Arizona is the best!


----------



## flyguycolorado (Mar 2, 2010)

Skip new mexico and swing up to colorado!


----------



## AzJohn (Mar 2, 2010)

flyguycolorado said:


> Skip new mexico and swing up to colorado!


Are you kidding. That part of New Mexico is breathtaking. I plan on spending a week driving and exploring some of that part of the country this summer.

John


----------



## codykrr (Mar 3, 2010)

flyguycolorado said:


> Skip new mexico and swing up to colorado!


LOL 

not this trip!  but i plan to see colorado soon. might be going elk hunting up there next season. so i should get my share then.


----------



## whitewolf (Mar 3, 2010)

Go further down to I-10 San Antonio Austin area and ya can see Sea world, Alamo, and River walk.
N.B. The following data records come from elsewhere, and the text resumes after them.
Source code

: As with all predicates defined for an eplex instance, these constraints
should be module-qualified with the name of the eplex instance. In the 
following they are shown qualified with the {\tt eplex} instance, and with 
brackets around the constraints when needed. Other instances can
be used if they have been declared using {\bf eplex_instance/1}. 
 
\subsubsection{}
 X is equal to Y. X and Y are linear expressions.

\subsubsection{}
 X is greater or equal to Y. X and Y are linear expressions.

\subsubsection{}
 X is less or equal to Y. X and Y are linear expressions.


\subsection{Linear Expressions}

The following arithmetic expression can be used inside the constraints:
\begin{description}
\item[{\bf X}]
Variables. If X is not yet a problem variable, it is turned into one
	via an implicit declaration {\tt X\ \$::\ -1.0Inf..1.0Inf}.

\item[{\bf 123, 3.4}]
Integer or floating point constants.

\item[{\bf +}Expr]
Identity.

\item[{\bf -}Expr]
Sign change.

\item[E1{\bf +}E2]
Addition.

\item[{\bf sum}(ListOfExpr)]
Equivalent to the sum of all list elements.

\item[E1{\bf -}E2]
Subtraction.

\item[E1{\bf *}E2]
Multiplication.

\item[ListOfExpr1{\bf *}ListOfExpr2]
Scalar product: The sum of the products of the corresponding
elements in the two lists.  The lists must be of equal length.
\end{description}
Just don't be like me and go round and round I10 for several hours before you finally get to head back to the coast.


----------



## super-pede (Mar 3, 2010)

pick up some pedes while you're there...annnddd....maybe pm me.


----------



## josh_r (Mar 3, 2010)

there are MANY amazing places in all 3 of those states. shoot me a PM and ill give you some really nice localities in all 3. if your looking for inverts and bugs, i can help you out there as well. just shoot me a PM with what you want to find and the route you will be taking, we will go from there. 

-Josh


----------



## Sunset (May 1, 2010)

Northern Az is really nice, sodiona or how ever you want to spell it is very nice, you can go off roading and stuff. flagstuff is very nice, The phx zoo is ok.


----------



## Texas Blonde (May 2, 2010)

I think I already sent you a PM about this Cody, but you should really check out Palo Duro Canyon.  If I remember correctly, you are only hitting the Texas Panhandle.  It is an incredibly gorgeous place, and there is a state park where y'all can hike.  

http://www.destination360.com/north-america/us/texas/images/s/texas-palo-duro-canyon.jpg

http://www.hpra.net/HPRA/media/PaloDuroCanyon.jpg


If y'all are going any farther South, let me know, I would love to meet y'all someplace, or y'all are welcome to come hiking and bug hunting on my ranch.  I might even be able to find y'all private land up near Amarillo to hunt on, if needed.  

(Wow, I say y'all alot, lol!)


----------